Las mujeres y la música en época de Alfonso X.

Rey de Castilla durante la segunda mitad del siglo XIII, Alfonso X quiere que sus súbditos se empapen con lo mejor de las 3 culturas y ayuda a la existencia de sintonía en una España en la que se juntaban sentimientos espirituales tan distantes. Así, dentro de esta sociedad de coexistencia de diversos cultos y culturas que se entremezclaban e influían entre sí, entre las mujeres fueron las musulmanas las que tuvieron mayor acceso a la cultura y, por tanto, al conocimiento y la práctica musical de la época, tomando un papel muy relevante dentro de esta.

Ya con anterioridad, la tradición matriarcal que ha imperado en algunos grupos bereberes beduinos, como los tuareg, posibilitaba a las mujeres participar en las zambras poéticas y así vemos cómo las dinastías bereberes, almorávides y almohades, entre finales de los siglos XI y mediados del XIII, dotan a la mujer poeta de libertad de movimientos, lo que hace que una cristiana que se introduzca en los ambientes culturales árabes consiga gozar de mayor libertad y elevar su nivel cultural. Cabe destacar, por curioso que parezca, que eran las esclavas las que tenían acceso a las tertulias donde se creaba y difundía la poesía porque eran las que tenían mayor contacto con los hombres. Esto hace que en este ámbito, contra todo pronóstico, sean ellas las libres.

El valor de estas mujeres en la poesía y la música estaba íntimamente relacionado con el valor del amor cortés que heredó la España cristiana en las albas y las cantigas de amigo de la lírica galaicoportuguesa de las jarchas musulmanas, con las restricciones de una religión que rechaza el contacto físico por estar vedado.
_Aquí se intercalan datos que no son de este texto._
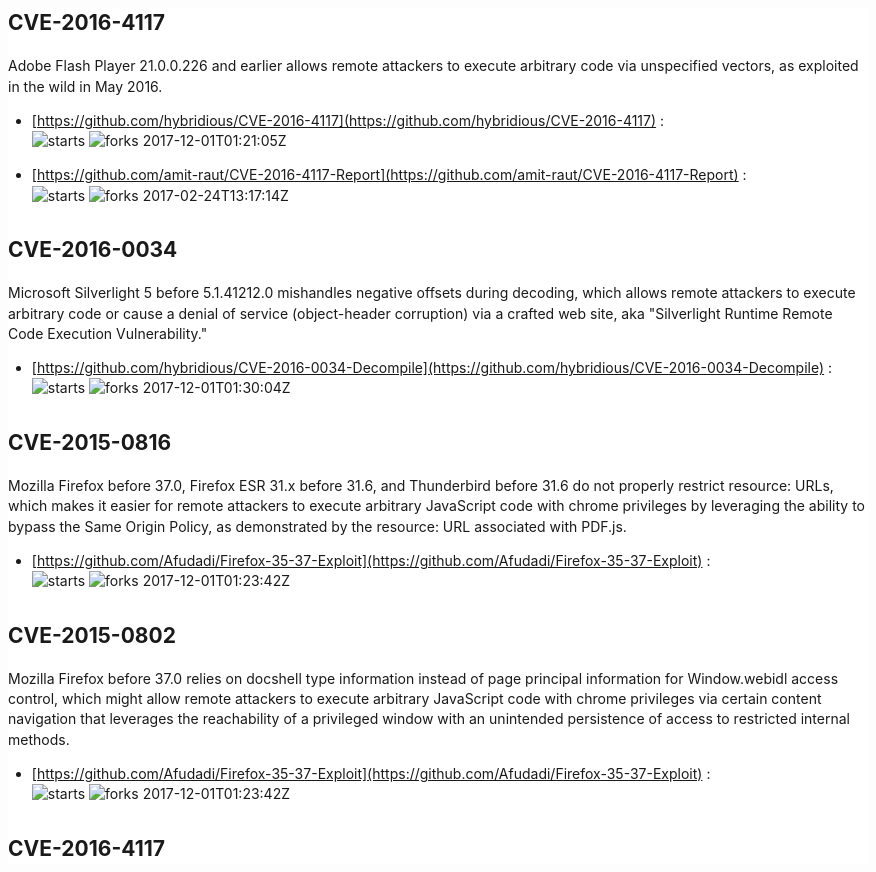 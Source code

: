 ## CVE-2016-4117
 Adobe Flash Player 21.0.0.226 and earlier allows remote attackers to execute arbitrary code via unspecified vectors, as exploited in the wild in May 2016.

- [https://github.com/hybridious/CVE-2016-4117](https://github.com/hybridious/CVE-2016-4117) :  
![starts](https://img.shields.io/github/stars/hybridious/CVE-2016-4117.svg) 
![forks](https://img.shields.io/github/forks/hybridious/CVE-2016-4117.svg) 
2017-12-01T01:21:05Z

- [https://github.com/amit-raut/CVE-2016-4117-Report](https://github.com/amit-raut/CVE-2016-4117-Report) :  
![starts](https://img.shields.io/github/stars/amit-raut/CVE-2016-4117-Report.svg) 
![forks](https://img.shields.io/github/forks/amit-raut/CVE-2016-4117-Report.svg) 
2017-02-24T13:17:14Z

## CVE-2016-0034
 Microsoft Silverlight 5 before 5.1.41212.0 mishandles negative offsets during decoding, which allows remote attackers to execute arbitrary code or cause a denial of service (object-header corruption) via a crafted web site, aka "Silverlight Runtime Remote Code Execution Vulnerability."

- [https://github.com/hybridious/CVE-2016-0034-Decompile](https://github.com/hybridious/CVE-2016-0034-Decompile) :  
![starts](https://img.shields.io/github/stars/hybridious/CVE-2016-0034-Decompile.svg) 
![forks](https://img.shields.io/github/forks/hybridious/CVE-2016-0034-Decompile.svg) 
2017-12-01T01:30:04Z

## CVE-2015-0816
 Mozilla Firefox before 37.0, Firefox ESR 31.x before 31.6, and Thunderbird before 31.6 do not properly restrict resource: URLs, which makes it easier for remote attackers to execute arbitrary JavaScript code with chrome privileges by leveraging the ability to bypass the Same Origin Policy, as demonstrated by the resource: URL associated with PDF.js.

- [https://github.com/Afudadi/Firefox-35-37-Exploit](https://github.com/Afudadi/Firefox-35-37-Exploit) :  
![starts](https://img.shields.io/github/stars/Afudadi/Firefox-35-37-Exploit.svg) 
![forks](https://img.shields.io/github/forks/Afudadi/Firefox-35-37-Exploit.svg) 
2017-12-01T01:23:42Z

## CVE-2015-0802
 Mozilla Firefox before 37.0 relies on docshell type information instead of page principal information for Window.webidl access control, which might allow remote attackers to execute arbitrary JavaScript code with chrome privileges via certain content navigation that leverages the reachability of a privileged window with an unintended persistence of access to restricted internal methods.

- [https://github.com/Afudadi/Firefox-35-37-Exploit](https://github.com/Afudadi/Firefox-35-37-Exploit) :  
![starts](https://img.shields.io/github/stars/Afudadi/Firefox-35-37-Exploit.svg) 
![forks](https://img.shields.io/github/forks/Afudadi/Firefox-35-37-Exploit.svg) 
2017-12-01T01:23:42Z

## CVE-2016-4117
Son estas composiciones líricas en las que una joven habla de sus experiencias amorosas, de sus amores y desamores, con una hermana o madre o, en el caso de algunas cantigas de amigo, las mariñas o barcarolas, dirigiéndose al mar. En este mundo, el amor es un arte que se adorna de todo un ritual de sensibilidad, en el que el galanteo es exquisito si se acompaña de poesía y música.

La presencia de mujeres en estos ámbitos queda reflejada en el Libro de los juegos  del Sabio donde se habla de cómo se ameniza una partida de ajedrez con el tañido de una joven musulmana que pulsa un arpa, fiel reflejo de que la mujer musulmana frecuentaba los lugares de esparcimiento de los hombres . Numerosos estudios nos hablan también de la existencia de  trovadoresas de familias nobles y hasta principescas y  numerosas juglaresas moras de Valencia y también algunas occitanas que se juntan con las moras en el Reino de Aragón con el estallido del “Ars nova”.ajedrez

Por último, cabe destacar que fueron las danzarinas, cantoras y tañedoras del período clásico griego las que sirvieron de puente  entre el mundo occidental y el oriental para transportar estas formas artísticas y fueron las permisoras de este arte combinado de cantar, tañer y bailar que ha sido simbolizado en la plástica medieval. Hallamos, en relación con esto, una iconografía de la juglarisa arpista junto a una danzarina en la iglesia de San Pedro el Viejo en Huesca. Este hecho no es aislado en el Nordeste español y se asocia con una representación de Salomé danzarina y acompañante tañendo un cordófono tan antiguo como el arpa y tan frecuentado en el mundo del Próximo Oriente.